-------- Dataset records --------
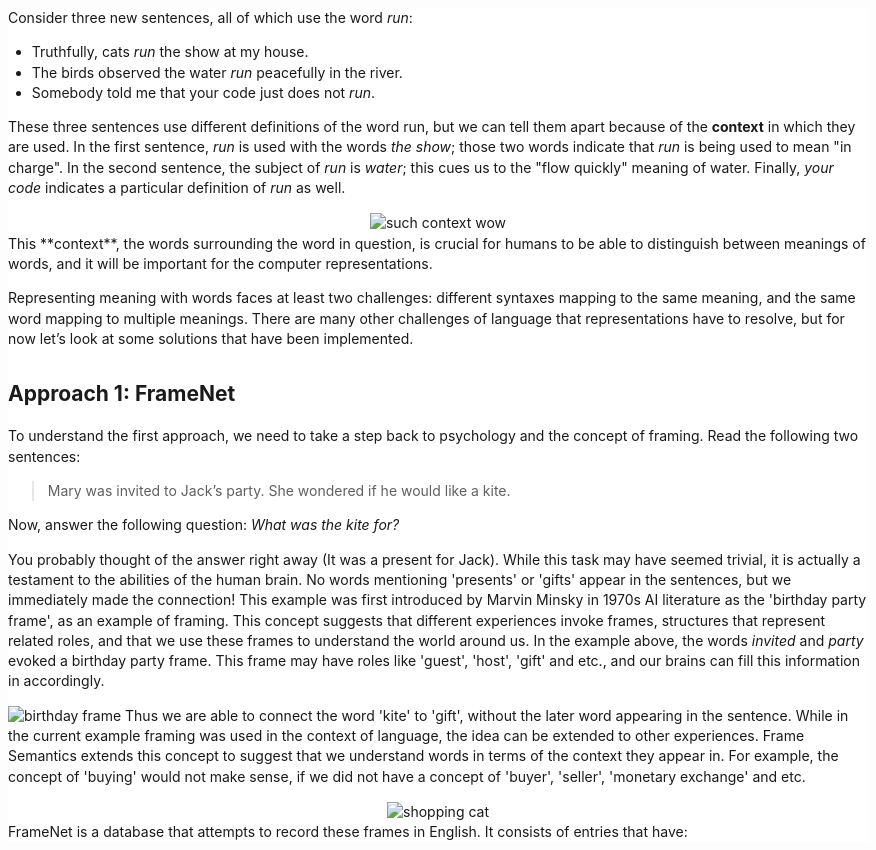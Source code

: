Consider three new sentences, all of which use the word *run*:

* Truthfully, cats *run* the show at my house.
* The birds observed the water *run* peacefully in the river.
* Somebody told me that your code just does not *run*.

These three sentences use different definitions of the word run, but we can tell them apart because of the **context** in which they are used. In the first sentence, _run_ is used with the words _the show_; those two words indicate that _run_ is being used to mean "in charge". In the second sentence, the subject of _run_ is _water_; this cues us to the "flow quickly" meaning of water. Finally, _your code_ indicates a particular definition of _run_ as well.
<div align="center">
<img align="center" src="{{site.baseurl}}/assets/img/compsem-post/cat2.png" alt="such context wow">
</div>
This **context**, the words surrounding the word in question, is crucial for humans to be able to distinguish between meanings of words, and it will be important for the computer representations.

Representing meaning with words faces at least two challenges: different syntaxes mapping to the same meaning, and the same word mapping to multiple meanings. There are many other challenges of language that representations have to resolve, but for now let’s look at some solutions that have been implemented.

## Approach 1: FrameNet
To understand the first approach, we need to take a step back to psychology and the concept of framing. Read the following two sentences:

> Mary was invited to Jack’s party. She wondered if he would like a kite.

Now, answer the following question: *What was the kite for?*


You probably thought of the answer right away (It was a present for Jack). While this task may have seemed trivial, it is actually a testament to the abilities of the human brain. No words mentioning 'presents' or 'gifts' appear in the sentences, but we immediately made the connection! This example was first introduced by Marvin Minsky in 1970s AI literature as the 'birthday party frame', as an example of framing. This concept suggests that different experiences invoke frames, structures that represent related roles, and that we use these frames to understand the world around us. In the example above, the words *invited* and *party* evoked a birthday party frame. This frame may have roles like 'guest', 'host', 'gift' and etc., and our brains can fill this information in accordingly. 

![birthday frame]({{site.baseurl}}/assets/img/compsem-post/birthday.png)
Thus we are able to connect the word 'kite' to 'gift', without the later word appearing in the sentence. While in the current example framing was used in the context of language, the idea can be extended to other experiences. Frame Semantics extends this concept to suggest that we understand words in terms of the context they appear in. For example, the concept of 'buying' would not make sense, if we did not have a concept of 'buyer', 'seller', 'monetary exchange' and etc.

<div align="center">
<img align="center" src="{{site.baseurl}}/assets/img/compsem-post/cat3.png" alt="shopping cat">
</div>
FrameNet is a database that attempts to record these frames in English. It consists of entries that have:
--------
-------- Dataset records --------
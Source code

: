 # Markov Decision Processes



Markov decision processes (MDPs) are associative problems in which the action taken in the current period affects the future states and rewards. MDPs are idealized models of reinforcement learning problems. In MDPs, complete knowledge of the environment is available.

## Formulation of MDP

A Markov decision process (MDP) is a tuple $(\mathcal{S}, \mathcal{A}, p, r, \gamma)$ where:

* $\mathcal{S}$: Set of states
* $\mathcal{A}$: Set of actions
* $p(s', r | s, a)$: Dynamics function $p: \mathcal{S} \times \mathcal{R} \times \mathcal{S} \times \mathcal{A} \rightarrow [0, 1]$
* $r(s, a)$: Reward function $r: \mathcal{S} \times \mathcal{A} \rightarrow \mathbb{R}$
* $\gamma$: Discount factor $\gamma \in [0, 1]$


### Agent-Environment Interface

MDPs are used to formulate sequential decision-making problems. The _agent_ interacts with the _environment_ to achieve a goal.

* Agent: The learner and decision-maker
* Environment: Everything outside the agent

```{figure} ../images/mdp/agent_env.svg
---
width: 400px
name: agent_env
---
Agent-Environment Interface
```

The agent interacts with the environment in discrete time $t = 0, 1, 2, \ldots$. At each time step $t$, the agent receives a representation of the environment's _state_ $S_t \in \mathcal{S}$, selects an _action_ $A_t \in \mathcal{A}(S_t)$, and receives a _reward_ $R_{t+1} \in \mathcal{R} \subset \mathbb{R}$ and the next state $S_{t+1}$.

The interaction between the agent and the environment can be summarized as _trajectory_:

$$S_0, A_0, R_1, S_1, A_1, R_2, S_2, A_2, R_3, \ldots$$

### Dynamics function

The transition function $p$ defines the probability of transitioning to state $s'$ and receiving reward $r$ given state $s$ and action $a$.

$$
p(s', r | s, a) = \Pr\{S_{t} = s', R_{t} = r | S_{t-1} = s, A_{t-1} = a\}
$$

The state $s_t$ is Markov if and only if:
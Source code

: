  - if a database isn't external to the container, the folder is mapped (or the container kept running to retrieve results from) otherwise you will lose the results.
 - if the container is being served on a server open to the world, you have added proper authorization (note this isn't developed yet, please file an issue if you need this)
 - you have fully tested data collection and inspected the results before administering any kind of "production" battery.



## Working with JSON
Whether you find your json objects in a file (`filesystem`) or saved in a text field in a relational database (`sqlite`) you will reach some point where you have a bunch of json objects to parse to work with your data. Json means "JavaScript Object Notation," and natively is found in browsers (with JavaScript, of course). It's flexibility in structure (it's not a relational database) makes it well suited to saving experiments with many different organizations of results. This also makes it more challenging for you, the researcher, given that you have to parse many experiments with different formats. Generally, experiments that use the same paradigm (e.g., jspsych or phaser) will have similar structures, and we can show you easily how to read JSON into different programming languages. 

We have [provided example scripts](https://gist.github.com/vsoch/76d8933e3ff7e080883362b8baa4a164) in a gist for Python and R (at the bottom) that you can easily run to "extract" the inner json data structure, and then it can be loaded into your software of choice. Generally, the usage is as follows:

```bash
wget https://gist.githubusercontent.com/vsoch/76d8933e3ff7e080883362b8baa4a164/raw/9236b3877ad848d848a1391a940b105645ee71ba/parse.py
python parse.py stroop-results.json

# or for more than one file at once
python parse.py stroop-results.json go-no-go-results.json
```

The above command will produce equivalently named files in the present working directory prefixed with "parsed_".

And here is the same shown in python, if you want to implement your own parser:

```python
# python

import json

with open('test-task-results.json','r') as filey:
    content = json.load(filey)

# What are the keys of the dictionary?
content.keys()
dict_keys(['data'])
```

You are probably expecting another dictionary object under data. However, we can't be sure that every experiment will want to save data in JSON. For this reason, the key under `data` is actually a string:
--------
## Prompt
Where a line of the records has the string "states", return that line.

## Task output
Markov decision processes (MDPs) are associative problems in which the action taken in the current period affects the future states and rewards. MDPs are idealized models of reinforcement learning problems. In MDPs, complete knowledge of the environment is available.
* $\mathcal{S}$: Set of states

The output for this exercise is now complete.